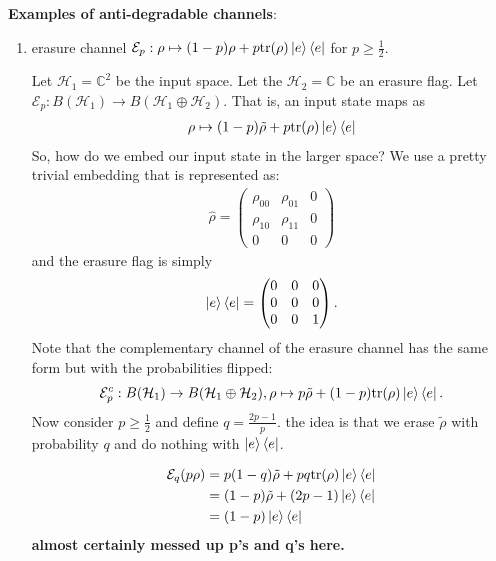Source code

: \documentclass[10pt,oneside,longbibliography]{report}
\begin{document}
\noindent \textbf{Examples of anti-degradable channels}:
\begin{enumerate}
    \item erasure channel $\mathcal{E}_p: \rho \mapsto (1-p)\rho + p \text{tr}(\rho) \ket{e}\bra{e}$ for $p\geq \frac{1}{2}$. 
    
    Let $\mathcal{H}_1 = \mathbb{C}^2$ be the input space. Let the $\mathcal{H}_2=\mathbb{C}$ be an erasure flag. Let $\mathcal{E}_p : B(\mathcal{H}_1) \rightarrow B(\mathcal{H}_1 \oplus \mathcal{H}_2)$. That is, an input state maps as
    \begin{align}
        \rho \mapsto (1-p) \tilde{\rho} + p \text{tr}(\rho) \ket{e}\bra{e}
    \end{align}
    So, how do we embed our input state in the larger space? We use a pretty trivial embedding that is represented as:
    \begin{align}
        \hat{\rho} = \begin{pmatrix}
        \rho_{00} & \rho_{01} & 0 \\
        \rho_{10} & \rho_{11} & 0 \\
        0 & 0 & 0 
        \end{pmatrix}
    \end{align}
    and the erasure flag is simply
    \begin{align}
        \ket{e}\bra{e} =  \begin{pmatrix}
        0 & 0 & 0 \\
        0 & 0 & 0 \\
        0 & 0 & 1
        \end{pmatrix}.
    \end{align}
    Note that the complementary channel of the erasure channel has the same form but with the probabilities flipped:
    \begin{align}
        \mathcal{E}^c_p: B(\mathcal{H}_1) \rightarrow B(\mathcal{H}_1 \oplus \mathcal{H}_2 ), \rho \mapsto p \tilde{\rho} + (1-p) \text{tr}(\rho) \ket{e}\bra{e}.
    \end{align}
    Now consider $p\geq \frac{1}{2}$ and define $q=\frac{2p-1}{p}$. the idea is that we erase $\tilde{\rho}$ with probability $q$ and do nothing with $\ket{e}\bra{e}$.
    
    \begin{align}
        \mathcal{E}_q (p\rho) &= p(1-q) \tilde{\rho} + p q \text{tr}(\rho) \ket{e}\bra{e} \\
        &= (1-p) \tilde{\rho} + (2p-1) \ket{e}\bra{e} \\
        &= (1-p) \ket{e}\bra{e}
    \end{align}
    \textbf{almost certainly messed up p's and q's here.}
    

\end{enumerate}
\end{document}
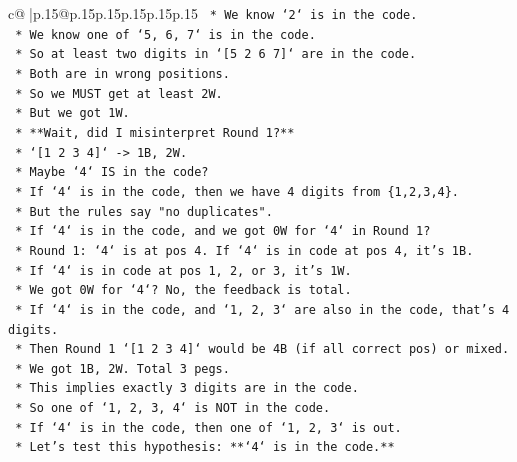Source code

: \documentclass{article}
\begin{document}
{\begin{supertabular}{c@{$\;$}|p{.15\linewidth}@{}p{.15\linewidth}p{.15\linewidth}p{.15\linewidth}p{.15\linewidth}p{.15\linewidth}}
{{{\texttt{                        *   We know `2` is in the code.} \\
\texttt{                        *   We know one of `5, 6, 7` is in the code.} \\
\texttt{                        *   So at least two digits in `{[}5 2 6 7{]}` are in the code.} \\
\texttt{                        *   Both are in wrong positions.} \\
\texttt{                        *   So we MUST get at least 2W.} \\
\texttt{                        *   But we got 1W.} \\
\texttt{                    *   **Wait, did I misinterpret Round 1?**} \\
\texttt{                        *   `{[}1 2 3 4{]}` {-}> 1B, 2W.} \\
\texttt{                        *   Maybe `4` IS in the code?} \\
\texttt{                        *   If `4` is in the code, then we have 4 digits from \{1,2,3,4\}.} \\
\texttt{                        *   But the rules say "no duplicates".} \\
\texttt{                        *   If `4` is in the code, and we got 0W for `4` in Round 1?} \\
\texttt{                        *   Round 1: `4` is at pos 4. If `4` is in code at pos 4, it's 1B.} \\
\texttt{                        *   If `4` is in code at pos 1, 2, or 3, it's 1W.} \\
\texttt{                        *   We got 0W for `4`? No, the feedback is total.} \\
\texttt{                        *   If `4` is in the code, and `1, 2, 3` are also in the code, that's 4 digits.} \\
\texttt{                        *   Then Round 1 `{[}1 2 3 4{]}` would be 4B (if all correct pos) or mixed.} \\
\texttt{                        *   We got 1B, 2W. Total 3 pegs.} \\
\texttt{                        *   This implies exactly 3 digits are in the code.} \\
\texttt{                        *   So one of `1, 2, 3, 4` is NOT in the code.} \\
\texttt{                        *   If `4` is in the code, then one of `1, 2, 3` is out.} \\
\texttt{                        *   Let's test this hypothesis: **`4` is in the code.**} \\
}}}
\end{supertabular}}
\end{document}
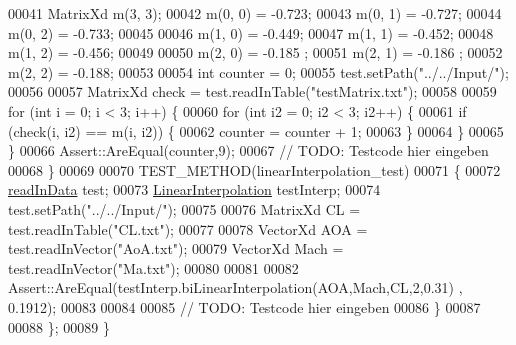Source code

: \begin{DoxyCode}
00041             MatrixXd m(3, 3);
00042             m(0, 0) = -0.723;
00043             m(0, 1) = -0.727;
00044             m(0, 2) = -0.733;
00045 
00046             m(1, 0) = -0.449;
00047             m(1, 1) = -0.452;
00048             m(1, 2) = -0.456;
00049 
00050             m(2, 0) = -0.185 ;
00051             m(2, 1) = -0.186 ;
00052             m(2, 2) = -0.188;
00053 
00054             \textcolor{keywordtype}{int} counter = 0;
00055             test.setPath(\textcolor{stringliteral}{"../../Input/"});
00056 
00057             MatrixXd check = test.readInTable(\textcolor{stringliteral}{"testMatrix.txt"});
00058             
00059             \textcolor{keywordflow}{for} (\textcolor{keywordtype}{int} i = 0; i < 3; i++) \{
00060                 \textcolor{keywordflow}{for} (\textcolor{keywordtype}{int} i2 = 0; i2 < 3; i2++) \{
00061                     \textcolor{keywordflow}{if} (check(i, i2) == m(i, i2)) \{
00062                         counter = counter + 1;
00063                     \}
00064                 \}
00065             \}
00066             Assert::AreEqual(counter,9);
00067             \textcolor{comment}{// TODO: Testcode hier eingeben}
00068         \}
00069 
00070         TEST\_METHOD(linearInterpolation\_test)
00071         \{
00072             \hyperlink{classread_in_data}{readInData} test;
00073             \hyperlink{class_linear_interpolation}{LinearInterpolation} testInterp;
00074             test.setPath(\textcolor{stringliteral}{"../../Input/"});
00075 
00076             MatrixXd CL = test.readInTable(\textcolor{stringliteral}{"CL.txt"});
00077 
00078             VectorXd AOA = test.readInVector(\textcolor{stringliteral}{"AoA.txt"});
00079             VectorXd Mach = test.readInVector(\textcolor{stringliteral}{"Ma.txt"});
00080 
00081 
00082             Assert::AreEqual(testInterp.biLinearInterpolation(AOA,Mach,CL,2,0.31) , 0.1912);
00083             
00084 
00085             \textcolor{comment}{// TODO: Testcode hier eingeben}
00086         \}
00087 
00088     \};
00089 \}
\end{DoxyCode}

★ ★ ★ ★

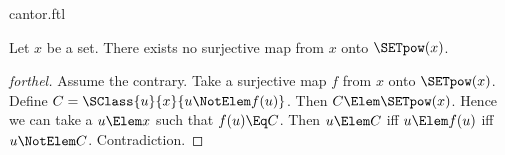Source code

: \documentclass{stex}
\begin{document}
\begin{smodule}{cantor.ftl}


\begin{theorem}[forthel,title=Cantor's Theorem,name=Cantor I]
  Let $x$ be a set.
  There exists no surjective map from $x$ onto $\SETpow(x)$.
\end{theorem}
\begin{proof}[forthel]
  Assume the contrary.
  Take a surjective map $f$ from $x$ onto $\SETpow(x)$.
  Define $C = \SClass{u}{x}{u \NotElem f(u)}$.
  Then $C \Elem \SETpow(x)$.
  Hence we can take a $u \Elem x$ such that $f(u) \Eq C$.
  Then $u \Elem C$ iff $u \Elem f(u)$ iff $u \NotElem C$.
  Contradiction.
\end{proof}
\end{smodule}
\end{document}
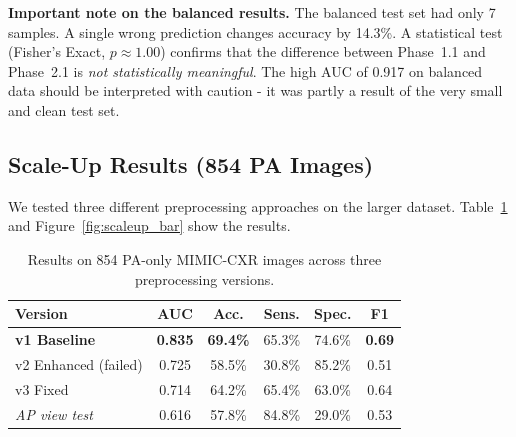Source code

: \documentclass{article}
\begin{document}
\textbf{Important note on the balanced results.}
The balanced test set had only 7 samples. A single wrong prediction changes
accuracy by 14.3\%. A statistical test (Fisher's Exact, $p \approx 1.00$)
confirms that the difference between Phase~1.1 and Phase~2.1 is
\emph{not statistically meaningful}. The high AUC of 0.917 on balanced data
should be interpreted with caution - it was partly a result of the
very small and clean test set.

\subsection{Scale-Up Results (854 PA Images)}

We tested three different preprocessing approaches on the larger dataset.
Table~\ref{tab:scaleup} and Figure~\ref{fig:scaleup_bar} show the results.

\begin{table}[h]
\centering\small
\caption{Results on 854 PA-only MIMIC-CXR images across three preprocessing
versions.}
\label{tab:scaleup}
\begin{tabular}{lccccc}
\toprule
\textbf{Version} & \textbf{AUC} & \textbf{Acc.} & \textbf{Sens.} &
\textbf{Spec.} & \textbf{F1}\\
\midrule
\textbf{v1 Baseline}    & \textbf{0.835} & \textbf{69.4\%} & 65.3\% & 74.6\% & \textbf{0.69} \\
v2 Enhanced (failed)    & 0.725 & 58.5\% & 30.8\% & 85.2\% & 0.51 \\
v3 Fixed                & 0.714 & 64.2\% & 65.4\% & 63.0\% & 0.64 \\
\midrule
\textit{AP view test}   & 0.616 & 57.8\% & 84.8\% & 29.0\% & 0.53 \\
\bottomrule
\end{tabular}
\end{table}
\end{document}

★ ★ ★ ★

_WORK REQUEST:_ Work through the records line by line and tally those holding "onto". Reply with the number alone.

_FINAL ANSWER:_ 2